You can make your own slit camera out of any video capable digital camera with a regular sensor and a regular lens. All you need to do is the following:

1. record a video of your action
2. extract each frame as an individual image (the opposite to what you would do for a time lapse)
3. extract a vertical single pixel wide line from each image (for example a line from the center)
4. stack those lines horizontally from left to right to form an actual "slit scan" image

This can be automated by tools like e.g. ImageMagick and the longer your initial video was, the wider your image will be. In fact, the width of your slit scan image will have exactly the same amount of pixels as your initial video's frame number.

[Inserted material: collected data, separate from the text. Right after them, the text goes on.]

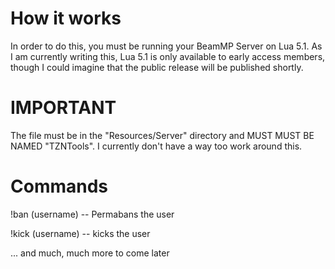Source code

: # How it works
In order to do this, you must be running your BeamMP Server on Lua 5.1. As I am currently writing this, Lua 5.1 is only available to early access members, though I could imagine that the public release will be published shortly.

# IMPORTANT
The file must be in the "Resources/Server" directory and MUST MUST BE NAMED "TZNTools". I currently don't have a way too work around this.


# Commands


!ban (username) -- Permabans the user

!kick (username) -- kicks the user

... and much, much more to come later
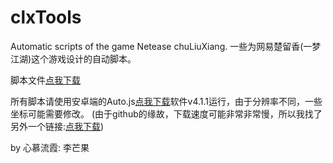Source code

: # clxTools
Automatic scripts of the game Netease chuLiuXiang.  一些为网易楚留香(一梦江湖)这个游戏设计的自动脚本。

脚本文件[点我下载](https://github.com/happyme531/clxTools/archive/master.zip)

所有脚本请使用安卓端的Auto.js[点我下载](https://github.com/Ericwyn/Auto.js/releases)软件v4.1.1运行，由于分辨率不同，一些坐标可能需要修改。
(由于github的缘故，下载速度可能非常非常慢，所以我找了另外一个链接:[点我下载](www.lanzous.com/b00t76gcb))

by 心慕流霞: 李芒果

Now, to go one step further you can proceed for all the other vertical lines of your images and create one slit scan image for each particular set of vertical lines. This will give you a set of as many slit scan images as your initial video was wide in pixels. Combining that set of slit scan images to a video (this time exactly as in a time lapse) your result can look like this.

We'd seen slit-scan still photos before, but the video form is just incredible. Do you make slit-scan videos? Anything really cool? Send me your YouTubes and Vimeos. [Petapixel via Petapixel]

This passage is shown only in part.